The photocatalytic hydrogen evolution activity of the prepared CdS/g-C₃N₄ composite was evaluated under visible light irradiation (λ > 420 nm) using Pt (2.0 wt%) as the cocatalyst to reduce the overall potential for H₂ evolution. The sacrificial reagents of 1.0 M Na₂SO₃ and 0.35 M Na₂S were used to consume the photo-induced holes. In a similar experiment with pure g-C₃N₄, the triethanolamine was the sacrificial reagent. Other test conditions were equivalent. Figure 7 shows the H₂ evolution rate over the sample under visible light irradiation. The catalytic g-C₃N₄ and CdS/g-C₃N₄ were uniformly loaded Pt (2.0 wt%). The hydrogen yield performance capacity of CdS/g-C₃N₄ was obviously higher than the g-C₃N₄. The maximum hydrogen production rate of CdS/g-C₃N₄ reached 259 μmol h⁻¹, which was 2.8 times more than that of pure g-C₃N₄. A photocatalyst must have good stability to convert solar energy. Thus, the catalyst was subjected to continuous illumination experiments to evaluate its stability. A two-cycle experiment was performed. The amount of hydrogen reached approximately 1300 μmol after 6 h in the first cycle, and the two-cycle experiment had a hydrogen yield of 1000 μmol. This result demonstrated that photocatalysis performed better under visible light.

Fig. 7

Plots of photocatalytic H₂ evolution amount vs. irradiation (λ > 420 nm) times for (a) g-C₃N₄ and (b) CdS/g-C₃N₄

Figure 8 shows the results of the transient photocurrent response obtained from the pure g-C₃N₄ and CdS/g-C₃N₄ samples.

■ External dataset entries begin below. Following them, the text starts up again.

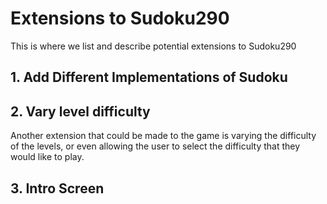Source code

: # Extensions to Sudoku290

This is where we list and describe potential extensions to Sudoku290

## 1. Add Different Implementations of Sudoku



## 2. Vary level difficulty
Another extension that could be made to the game is varying the difficulty of the levels, or even allowing the user to select the difficulty that they would like to play. 

## 3. Intro Screen
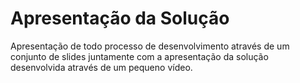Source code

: # Apresentação da Solução


Apresentação de todo processo de desenvolvimento através de um conjunto de slides juntamente com a apresentação da solução desenvolvida através de um pequeno vídeo.

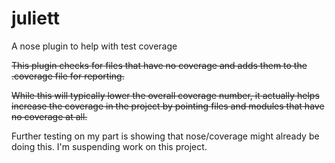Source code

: juliett
=======
A nose plugin to help with test coverage

~~This plugin checks for files that have no coverage and adds them to the .coverage file for reporting.~~

~~While this will typically lower the overall coverage number, it actually helps increase the coverage in the
project by pointing files and modules that have no coverage at all.~~

Further testing on my part is showing that nose/coverage might already be doing this. I'm suspending work on this project.
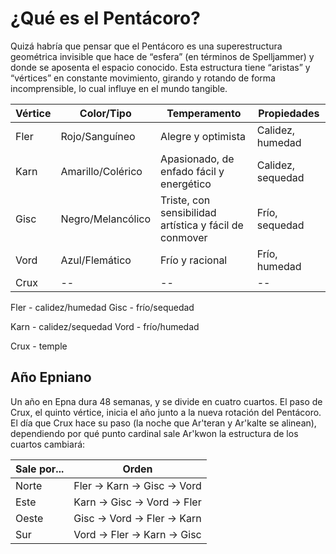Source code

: # ¿Qué es el Pentácoro?

Quizá habría que pensar que el Pentácoro es una superestructura geométrica invisible que hace de “esfera” (en términos de Spelljammer) y donde se aposenta el espacio conocido. Esta estructura tiene “aristas” y “vértices” en constante movimiento, girando y rotando de forma incomprensible, lo cual influye en el mundo tangible.

| Vértice | Color/Tipo        | Temperamento                                           | Propiedades       |
| ---     | ---               | ---                                                    | ---               |
| Fler    | Rojo/Sanguíneo    | Alegre y optimista                                     | Calidez, humedad  |
| Karn    | Amarillo/Colérico | Apasionado, de enfado fácil y energético               | Calidez, sequedad |
| Gisc    | Negro/Melancólico | Triste, con sensibilidad artística y fácil de conmover | Frío, sequedad    |
| Vord    | Azul/Flemático    | Frío y racional                                        | Frío, humedad     |
| Crux    | --                | --                                                     | --                |

Fler - calidez/humedad
Gisc - frío/sequedad

Karn - calidez/sequedad
Vord - frío/humedad

Crux - temple

## Año Epniano

Un año en Epna dura 48 semanas, y se divide en cuatro cuartos. El paso de Crux, el quinto vértice, inicia el año junto a la nueva rotación del Pentácoro. El día que Crux hace su paso (la noche que Ar'teran y Ar'kalte se alinean), dependiendo por qué punto cardinal sale Ar'kwon la estructura de los cuartos cambiará:

| Sale por... | Orden                     |
| ---         | ---                       |
| Norte       | Fler → Karn → Gisc → Vord |
| Este        | Karn → Gisc → Vord → Fler |
| Oeste       | Gisc → Vord → Fler → Karn |
| Sur         | Vord → Fler → Karn → Gisc |

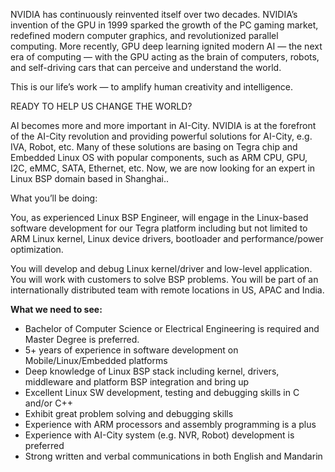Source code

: NVIDIA has continuously reinvented itself over two decades. NVIDIA’s invention of the GPU in 1999 sparked the growth of the PC gaming market, redefined modern computer graphics, and revolutionized parallel computing. More recently, GPU deep learning ignited modern AI — the next era of computing — with the GPU acting as the brain of computers, robots, and self-driving cars that can perceive and understand the world.

This is our life’s work — to amplify human creativity and intelligence.

READY TO HELP US CHANGE THE WORLD?

AI becomes more and more important in AI-City. NVIDIA is at the forefront of the AI-City revolution and providing powerful solutions for AI-City, e.g. IVA, Robot, etc. Many of these solutions are basing on Tegra chip and Embedded Linux OS with popular components, such as ARM CPU, GPU, I2C, eMMC, SATA, Ethernet, etc. Now, we are now looking for an expert in Linux BSP domain based in Shanghai..

What you’ll be doing:

You, as experienced Linux BSP Engineer, will engage in the Linux-based software development for our Tegra platform including but not limited to ARM Linux kernel, Linux device drivers, bootloader and performance/power optimization.

You will develop and debug Linux kernel/driver and low-level application.
You will work with customers to solve BSP problems.
You will be part of an internationally distributed team with remote locations in US, APAC and India.

**What we need to see:**
- Bachelor of Computer Science or Electrical Engineering is required and Master Degree is preferred.
- 5+ years of experience in software development on Mobile/Linux/Embedded platforms
- Deep knowledge of Linux BSP stack including kernel, drivers, middleware and platform BSP integration and bring up
- Excellent Linux SW development, testing and debugging skills in C and/or C++
- Exhibit great problem solving and debugging skills
- Experience with ARM processors and assembly programming is a plus
- Experience with AI-City system (e.g. NVR, Robot) development is preferred
- Strong written and verbal communications in both English and Mandarin
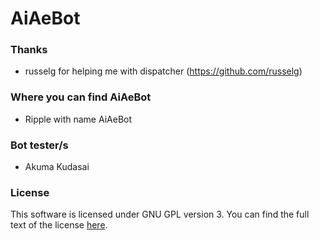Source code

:# AiAeBot

### Thanks
- russelg for helping me with dispatcher (https://github.com/russelg)

### Where you can find AiAeBot
- Ripple with name AiAeBot

### Bot tester/s
- Akuma Kudasai

### License
This software is licensed under GNU GPL version 3. You can find the full text of the license [here](https://github.com/AiAeGames/DaniBot/blob/master/LICENSE).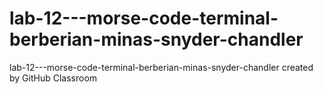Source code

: # lab-12---morse-code-terminal-berberian-minas-snyder-chandler
lab-12---morse-code-terminal-berberian-minas-snyder-chandler created by GitHub Classroom


[![<iframe width="560" height="315" src="https://www.youtube.com/embed/Pxga7rJxQ8I" frameborder="0" allow="accelerometer; autoplay; clipboard-write; encrypted-media; gyroscope;
picture-in-picture" allowfullscreen></iframe>](https://img.youtube.com/vi/Pxga7rJxQ8I/0.jpg)](https://www.youtube.com/watch?v=Pxga7rJxQ8I)
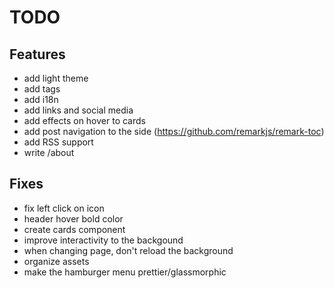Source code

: # TODO

## Features

- add light theme
- add tags
- add i18n
- add links and social media
- add effects on hover to cards
- add post navigation to the side (<https://github.com/remarkjs/remark-toc>)
- add RSS support
- write /about

## Fixes

- fix left click on icon
- header hover bold color
- create cards component
- improve interactivity to the backgound
- when changing page, don't reload the background
- organize assets
- make the hamburger menu prettier/glassmorphic
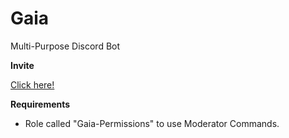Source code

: # Gaia
Multi-Purpose Discord Bot

**Invite**

[Click here!](https://discordapp.com/oauth2/authorize?client_id=597928316976234506&permissions=8&redirect_uri=http%3A%2F%2Flocalhost%3A50451%2Fapi%2Fdiscord%2Fcallback&scope=bot)

**Requirements**

- Role called "Gaia-Permissions" to use Moderator Commands.


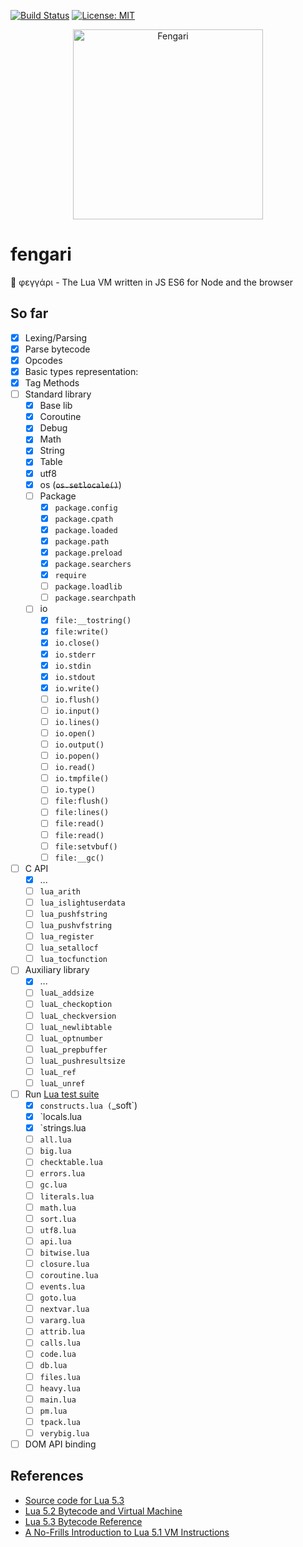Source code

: [![Build Status](https://travis-ci.org/giann/fengari.svg?branch=master)](https://travis-ci.org/giann/fengari) [![License: MIT](https://img.shields.io/badge/License-MIT-yellow.svg)](https://opensource.org/licenses/MIT)

<p align="center">
    <img src="https://github.com/giann/fengari/raw/master/logo.png" alt="Fengari" width="304" height="304">
</p>

# fengari
🐺 φεγγάρι - The Lua VM written in JS ES6 for Node and the browser

## So far

- [x] Lexing/Parsing
- [x] Parse bytecode
- [x] Opcodes
- [x] Basic types representation:
- [x] Tag Methods
- [ ] Standard library
    - [x] Base lib
    - [x] Coroutine
    - [x] Debug
    - [x] Math
    - [x] String
    - [x] Table
    - [x] utf8
    - [x] os (~~`os.setlocale()`~~)
    - [ ] Package
        - [x] `package.config`
        - [x] `package.cpath`
        - [x] `package.loaded`
        - [x] `package.path`
        - [x] `package.preload`
        - [x] `package.searchers`
        - [x] `require`
        - [ ] `package.loadlib`
        - [ ] `package.searchpath`
    - [ ] io
        - [x] `file:__tostring()`
        - [x] `file:write()`
        - [x] `io.close()`
        - [x] `io.stderr`
        - [x] `io.stdin`
        - [x] `io.stdout`
        - [x] `io.write()`
        - [ ] `io.flush()`
        - [ ] `io.input()`
        - [ ] `io.lines()`
        - [ ] `io.open()`
        - [ ] `io.output()`
        - [ ] `io.popen()`
        - [ ] `io.read()`
        - [ ] `io.tmpfile()`
        - [ ] `io.type()`
        - [ ] `file:flush()`
        - [ ] `file:lines()`
        - [ ] `file:read()`
        - [ ] `file:read()`
        - [ ] `file:setvbuf()`
        - [ ] `file:__gc()`
- [ ] C API
    - [x] ...
    - [ ] `lua_arith`
    - [ ] `lua_islightuserdata`
    - [ ] `lua_pushfstring`
    - [ ] `lua_pushvfstring`
    - [ ] `lua_register`
    - [ ] `lua_setallocf`
    - [ ] `lua_tocfunction`
- [ ] Auxiliary library
    - [x] ...
    - [ ] `luaL_addsize`
    - [ ] `luaL_checkoption`
    - [ ] `luaL_checkversion`
    - [ ] `luaL_newlibtable`
    - [ ] `luaL_optnumber`
    - [ ] `luaL_prepbuffer`
    - [ ] `luaL_pushresultsize`
    - [ ] `luaL_ref`
    - [ ] `luaL_unref`
- [ ] Run [Lua test suite](https://github.com/lua/tests)
    - [x] `constructs.lua (`_soft`)
    - [x] `locals.lua
    - [x] `strings.lua
    - [ ] `all.lua`
    - [ ] `big.lua`
    - [ ] `checktable.lua`
    - [ ] `errors.lua`
    - [ ] `gc.lua`
    - [ ] `literals.lua`
    - [ ] `math.lua`
    - [ ] `sort.lua`
    - [ ] `utf8.lua`
    - [ ] `api.lua`
    - [ ] `bitwise.lua`
    - [ ] `closure.lua`
    - [ ] `coroutine.lua`
    - [ ] `events.lua`
    - [ ] `goto.lua`
    - [ ] `nextvar.lua`
    - [ ] `vararg.lua`
    - [ ] `attrib.lua`
    - [ ] `calls.lua`
    - [ ] `code.lua`
    - [ ] `db.lua`
    - [ ] `files.lua`
    - [ ] `heavy.lua`
    - [ ] `main.lua`
    - [ ] `pm.lua`
    - [ ] `tpack.lua`
    - [ ] `verybig.lua`
- [ ] DOM API binding

## References

- [Source code for Lua 5.3](lua.org/source/5.3/)
- [Lua 5.2 Bytecode and Virtual Machine](http://files.catwell.info/misc/mirror/lua-5.2-bytecode-vm-dirk-laurie/lua52vm.html)
- [Lua 5.3 Bytecode Reference](http://the-ravi-programming-language.readthedocs.io/en/latest/lua_bytecode_reference.html)
- [A No-Frills Introduction to Lua 5.1 VM Instructions](http://luaforge.net/docman/83/98/ANoFrillsIntroToLua51VMInstructions.pdf)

The photocurrent intensity remained at a constant value when the light was on and rapidly decreased when the light was turned off. The photocurrent over CdS/g-C₃N₄ greatly improved, which was 2.3 times better than that of pure g-C₃N_4.

Fig. 8

Transient photocurrent responses for (a) pure g-C₃N₄ and (b) CdS/g-C₃N₄

Figure 9 shows the schematic of the photogenerated charge-transfer process between g-C₃N₄ and CdS in photocatalytic hydrogen under visible light. Both g-C₃N₄ and CdS were excited by the visible light and produced photogenerated electrons and holes. The conduction and valence band edge potentials of g-C₃N₄ were located at −1.12 and 1.57 eV [42] and CdS was located at −0.5 and 1.9 eV. Under light irradiation, the photo-induced electrons on the conduction band (CB) of g-C₃N₄ directly transferred to the CB of CdS. These electrons, together with the electrons excited from the valent band (VB) of CdS, accumulated on the Pt deposited on CdS nanoparticle surfaces. Pt can effectively capture electrons. Meanwhile, holes on the VB of CdS spontaneously transferred to the VB of g-C₃N₄. Therefore, an effective charge separation was achieved, which resulted in a prolonged lifetime for the photogenerated electrons and holes to enhance photocatalytic activity. Consequently, the photo-induced holes oxidized SO₃ ²⁻ and S²⁻ on the g-C₃N₄ surface. Meanwhile, the separated electrons had ample time to reduce H₂O to H₂ on the Pt particle surface. However, CdS is unstable in aqueous solutions under irradiation [10]. Thus, CdS/g-C₃N₄ heterojunctions can effectively promote the charge separation and transfer corrosive holes from CdS to g-C₃N₄. This phenomenon makes the charge separation efficient, reduces the probability of charge recombination, and prevents the oxidation of CdS by holes, which results in enhanced photocatalytic activity.

Fig. 9

Schematic of the photogenerated charge-transfer processes between g-C₃N₄ and CdS in photocatalytic hydrogen under visible light

Conclusions

Heterojunctions between polymers g-C₃N₄ and semiconductors CdS were successfully fabricated using a simple in situ growth method. Heterojunctions with close interfaces between the g-C₃N₄ and the CdS nanoparticles and nanorods in the composite were confirmed by the XRD, TEM, and FT-IR measurements. The UV–vis diffuse reflectance spectra exhibited a red shift that showed the CdS was introduced into the polymer g-C₃N₄, which allowed for the efficient utilization of the solar spectrum to create photogenerated electrons and holes. The PL spectra of the nanocomposites indicated a charge transfer from g-C₃N₄ to CdS. The photocatalytic activity and photocurrent for the CdS/g-C₃N₄ hybrid nanocomposites were significantly enhanced, which was due to an increased interfacial contact between the CdS and g-C₃N₄ polymer, fundamental to improving photocatalytic activity.